Aka the *worst case*.

I think it's getting even more complex that it was due to BSD code heritage, and
start to looks a little bloated too.

Maybe putting the network stack into kernel was wrong and we should just keep
the /dev/net/stack in kernelland for sockets = file descriptors and move all the
rest to userland in a net_server + add-ons design.

Or maybe we should stay the course and turn what belongs to a network stack
internals into a kernel module and expand our userland libs
and tools to support features like queries & notifications (PPP Up&Down,
configuration changes, etc...), even if sometimes it means launching a script
from kernelland to run an external program for graphical PPP connection
(remember Waldemar, this trick actually works...)

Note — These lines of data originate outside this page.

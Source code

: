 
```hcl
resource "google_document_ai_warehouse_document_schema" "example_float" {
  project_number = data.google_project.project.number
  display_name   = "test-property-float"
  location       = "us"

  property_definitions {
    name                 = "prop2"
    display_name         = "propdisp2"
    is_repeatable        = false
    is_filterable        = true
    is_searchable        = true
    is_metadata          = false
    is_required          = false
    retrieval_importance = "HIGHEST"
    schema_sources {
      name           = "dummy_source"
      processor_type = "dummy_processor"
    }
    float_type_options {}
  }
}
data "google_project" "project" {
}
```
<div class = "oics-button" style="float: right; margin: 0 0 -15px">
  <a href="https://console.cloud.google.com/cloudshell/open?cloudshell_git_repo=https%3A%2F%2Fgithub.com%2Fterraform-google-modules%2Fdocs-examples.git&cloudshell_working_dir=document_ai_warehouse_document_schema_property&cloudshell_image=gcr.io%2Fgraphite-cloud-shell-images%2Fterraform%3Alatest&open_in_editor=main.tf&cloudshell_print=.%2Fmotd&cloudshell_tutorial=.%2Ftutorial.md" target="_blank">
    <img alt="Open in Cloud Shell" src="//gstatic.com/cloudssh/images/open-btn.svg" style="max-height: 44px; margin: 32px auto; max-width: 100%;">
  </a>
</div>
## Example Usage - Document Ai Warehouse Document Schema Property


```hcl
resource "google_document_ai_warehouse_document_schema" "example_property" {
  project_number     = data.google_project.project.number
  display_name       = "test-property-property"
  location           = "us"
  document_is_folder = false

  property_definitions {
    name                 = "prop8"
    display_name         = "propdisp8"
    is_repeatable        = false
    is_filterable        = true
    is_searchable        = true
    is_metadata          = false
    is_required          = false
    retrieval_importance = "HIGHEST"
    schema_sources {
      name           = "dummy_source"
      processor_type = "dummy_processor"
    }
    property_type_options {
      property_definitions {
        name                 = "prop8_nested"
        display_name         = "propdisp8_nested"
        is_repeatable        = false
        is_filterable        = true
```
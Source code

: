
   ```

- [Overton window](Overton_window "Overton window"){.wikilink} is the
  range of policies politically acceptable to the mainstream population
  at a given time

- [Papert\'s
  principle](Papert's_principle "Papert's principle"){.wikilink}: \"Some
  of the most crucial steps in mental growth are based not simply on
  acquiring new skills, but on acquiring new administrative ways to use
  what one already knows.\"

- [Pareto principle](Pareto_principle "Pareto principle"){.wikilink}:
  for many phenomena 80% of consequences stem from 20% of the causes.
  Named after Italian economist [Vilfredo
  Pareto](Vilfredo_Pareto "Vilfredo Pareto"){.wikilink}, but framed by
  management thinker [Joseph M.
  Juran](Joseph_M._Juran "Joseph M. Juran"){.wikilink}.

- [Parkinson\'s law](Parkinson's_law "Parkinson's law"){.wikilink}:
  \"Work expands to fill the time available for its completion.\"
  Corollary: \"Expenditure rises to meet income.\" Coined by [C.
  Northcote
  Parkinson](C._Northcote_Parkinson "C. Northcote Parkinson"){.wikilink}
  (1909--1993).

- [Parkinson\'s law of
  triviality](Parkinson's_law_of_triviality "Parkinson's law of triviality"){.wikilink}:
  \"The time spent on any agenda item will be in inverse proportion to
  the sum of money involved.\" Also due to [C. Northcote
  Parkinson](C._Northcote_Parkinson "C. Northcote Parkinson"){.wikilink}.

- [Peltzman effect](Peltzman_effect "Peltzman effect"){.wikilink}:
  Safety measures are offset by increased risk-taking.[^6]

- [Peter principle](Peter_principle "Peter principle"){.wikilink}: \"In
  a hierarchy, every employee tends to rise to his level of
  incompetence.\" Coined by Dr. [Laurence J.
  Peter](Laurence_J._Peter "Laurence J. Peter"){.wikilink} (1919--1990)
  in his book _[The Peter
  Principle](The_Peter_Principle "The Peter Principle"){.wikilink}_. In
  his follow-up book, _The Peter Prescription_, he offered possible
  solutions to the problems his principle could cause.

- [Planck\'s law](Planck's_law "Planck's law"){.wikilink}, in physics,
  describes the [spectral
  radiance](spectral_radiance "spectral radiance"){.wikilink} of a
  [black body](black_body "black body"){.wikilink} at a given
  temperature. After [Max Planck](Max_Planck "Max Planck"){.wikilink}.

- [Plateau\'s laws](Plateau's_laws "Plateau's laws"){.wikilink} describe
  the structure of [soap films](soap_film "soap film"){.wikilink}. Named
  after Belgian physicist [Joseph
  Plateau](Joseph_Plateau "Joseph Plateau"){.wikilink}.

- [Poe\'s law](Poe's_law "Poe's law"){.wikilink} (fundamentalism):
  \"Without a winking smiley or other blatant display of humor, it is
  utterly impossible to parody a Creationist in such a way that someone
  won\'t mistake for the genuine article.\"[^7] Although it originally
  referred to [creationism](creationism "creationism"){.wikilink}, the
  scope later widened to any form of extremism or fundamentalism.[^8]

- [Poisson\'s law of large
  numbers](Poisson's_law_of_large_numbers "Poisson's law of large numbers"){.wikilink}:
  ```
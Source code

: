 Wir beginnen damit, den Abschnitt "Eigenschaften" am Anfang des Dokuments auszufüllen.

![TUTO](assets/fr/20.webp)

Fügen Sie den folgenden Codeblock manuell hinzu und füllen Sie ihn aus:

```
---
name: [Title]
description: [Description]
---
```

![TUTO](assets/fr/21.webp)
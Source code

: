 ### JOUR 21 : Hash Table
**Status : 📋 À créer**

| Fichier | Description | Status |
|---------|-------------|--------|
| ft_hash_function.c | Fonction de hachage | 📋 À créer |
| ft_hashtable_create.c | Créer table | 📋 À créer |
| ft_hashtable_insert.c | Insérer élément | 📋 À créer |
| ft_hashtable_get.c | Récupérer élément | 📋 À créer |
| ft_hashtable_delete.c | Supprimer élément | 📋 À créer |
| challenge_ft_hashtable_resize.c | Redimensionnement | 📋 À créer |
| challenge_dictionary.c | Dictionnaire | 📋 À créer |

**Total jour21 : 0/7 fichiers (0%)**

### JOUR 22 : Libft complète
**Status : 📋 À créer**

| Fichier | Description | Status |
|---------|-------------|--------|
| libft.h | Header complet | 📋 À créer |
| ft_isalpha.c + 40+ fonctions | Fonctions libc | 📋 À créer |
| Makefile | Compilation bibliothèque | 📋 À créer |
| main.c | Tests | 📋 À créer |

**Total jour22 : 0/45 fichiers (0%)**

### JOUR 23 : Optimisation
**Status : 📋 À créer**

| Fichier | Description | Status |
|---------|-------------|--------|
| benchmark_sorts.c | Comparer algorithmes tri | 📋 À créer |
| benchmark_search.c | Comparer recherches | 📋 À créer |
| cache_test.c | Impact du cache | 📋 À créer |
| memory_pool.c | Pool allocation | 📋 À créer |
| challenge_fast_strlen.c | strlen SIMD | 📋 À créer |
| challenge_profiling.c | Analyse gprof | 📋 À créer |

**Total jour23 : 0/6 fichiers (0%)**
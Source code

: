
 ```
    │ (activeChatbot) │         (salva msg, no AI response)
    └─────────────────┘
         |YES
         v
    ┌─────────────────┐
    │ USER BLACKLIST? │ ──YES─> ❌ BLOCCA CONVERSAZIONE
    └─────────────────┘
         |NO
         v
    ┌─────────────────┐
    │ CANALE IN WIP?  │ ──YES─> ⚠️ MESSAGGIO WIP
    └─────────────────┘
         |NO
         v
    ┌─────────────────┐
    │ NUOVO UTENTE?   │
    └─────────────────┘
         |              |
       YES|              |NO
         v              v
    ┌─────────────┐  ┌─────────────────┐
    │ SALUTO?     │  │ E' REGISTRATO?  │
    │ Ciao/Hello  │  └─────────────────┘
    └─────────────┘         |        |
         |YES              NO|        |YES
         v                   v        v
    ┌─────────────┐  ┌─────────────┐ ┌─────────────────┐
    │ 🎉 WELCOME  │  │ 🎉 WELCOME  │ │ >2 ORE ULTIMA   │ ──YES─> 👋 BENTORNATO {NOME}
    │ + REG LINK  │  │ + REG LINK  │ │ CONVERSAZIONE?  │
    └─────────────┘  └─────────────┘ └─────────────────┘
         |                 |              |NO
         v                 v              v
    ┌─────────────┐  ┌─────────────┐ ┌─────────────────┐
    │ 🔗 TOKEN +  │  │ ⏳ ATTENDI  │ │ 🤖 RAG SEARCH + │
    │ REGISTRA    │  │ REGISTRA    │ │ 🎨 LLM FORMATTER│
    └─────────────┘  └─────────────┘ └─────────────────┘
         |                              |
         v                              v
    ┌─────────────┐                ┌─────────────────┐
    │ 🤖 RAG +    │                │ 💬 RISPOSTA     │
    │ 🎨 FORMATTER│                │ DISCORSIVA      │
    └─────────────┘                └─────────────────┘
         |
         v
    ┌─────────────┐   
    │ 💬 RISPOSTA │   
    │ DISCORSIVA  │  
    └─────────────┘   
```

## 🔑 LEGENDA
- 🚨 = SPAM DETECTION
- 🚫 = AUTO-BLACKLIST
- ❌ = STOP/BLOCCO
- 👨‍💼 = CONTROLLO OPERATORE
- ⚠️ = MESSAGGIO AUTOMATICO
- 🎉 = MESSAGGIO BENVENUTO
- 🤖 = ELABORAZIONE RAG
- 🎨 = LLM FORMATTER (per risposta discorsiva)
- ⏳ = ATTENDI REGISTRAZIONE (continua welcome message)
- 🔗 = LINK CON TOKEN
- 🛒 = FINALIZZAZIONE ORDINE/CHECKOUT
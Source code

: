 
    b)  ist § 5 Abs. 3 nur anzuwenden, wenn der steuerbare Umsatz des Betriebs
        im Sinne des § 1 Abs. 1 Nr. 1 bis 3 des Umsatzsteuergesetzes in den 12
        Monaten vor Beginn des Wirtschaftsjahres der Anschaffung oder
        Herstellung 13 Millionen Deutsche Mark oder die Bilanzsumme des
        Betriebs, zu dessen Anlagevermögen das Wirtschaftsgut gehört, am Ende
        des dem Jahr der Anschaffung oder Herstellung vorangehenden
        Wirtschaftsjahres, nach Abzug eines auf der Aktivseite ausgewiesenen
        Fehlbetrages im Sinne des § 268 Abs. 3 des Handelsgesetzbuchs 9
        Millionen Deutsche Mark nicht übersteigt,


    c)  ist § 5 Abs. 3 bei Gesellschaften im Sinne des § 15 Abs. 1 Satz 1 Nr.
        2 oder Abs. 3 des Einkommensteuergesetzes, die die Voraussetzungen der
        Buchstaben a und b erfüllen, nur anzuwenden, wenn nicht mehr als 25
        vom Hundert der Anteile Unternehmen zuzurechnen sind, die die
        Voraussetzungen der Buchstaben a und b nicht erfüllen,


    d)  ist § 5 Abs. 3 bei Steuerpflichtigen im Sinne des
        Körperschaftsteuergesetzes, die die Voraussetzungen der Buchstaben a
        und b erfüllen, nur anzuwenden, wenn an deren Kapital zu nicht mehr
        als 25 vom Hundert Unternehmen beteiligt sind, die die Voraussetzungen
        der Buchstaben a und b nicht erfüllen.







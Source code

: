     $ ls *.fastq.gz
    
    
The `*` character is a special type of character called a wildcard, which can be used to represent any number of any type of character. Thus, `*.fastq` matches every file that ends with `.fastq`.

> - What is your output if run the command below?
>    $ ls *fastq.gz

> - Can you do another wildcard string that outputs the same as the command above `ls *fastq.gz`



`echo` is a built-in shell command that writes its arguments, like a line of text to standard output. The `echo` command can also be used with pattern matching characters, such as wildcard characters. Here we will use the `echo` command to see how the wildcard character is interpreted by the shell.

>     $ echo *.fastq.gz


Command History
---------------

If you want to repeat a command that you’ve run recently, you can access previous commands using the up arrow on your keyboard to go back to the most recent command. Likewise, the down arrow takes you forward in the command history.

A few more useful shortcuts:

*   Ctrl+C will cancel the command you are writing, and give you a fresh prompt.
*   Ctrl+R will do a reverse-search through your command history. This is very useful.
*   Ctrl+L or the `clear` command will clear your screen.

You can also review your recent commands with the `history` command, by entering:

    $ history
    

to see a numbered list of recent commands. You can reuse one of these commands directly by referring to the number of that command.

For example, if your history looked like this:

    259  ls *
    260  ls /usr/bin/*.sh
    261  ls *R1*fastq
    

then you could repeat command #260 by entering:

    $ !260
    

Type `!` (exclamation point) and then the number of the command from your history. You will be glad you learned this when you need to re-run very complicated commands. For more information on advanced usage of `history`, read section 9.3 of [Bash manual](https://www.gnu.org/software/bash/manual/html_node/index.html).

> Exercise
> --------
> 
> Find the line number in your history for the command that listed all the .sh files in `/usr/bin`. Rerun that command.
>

Anyway, I feel that we should try to keep this unfortunate kit from becoming a
mess of kernel pseudo driver & adapters drivers, kernel modules + userland
libraries, command tools, scripts, server & add-ons.
It's starting to look like Unix ;-)

I would want us to take some time to consider what design we should chose and/or
stick to:

a) put all what's needed for a working stack into kernelland, without user
assistance, for the sake of performance and self-dependency. Put all the rest
in userland libs and regular apps. I included inetd daemon as a regular app.

b) put less as possible (nothing being the best) into kernelland, and make the
network kit looking more like the R5 one, based on a net_server app + its
add-ons + some libs and command line tools.

What do you think?
Does I overly react?
Do you share my worries?
What's your preferred design?
Someone have a c) design to propose?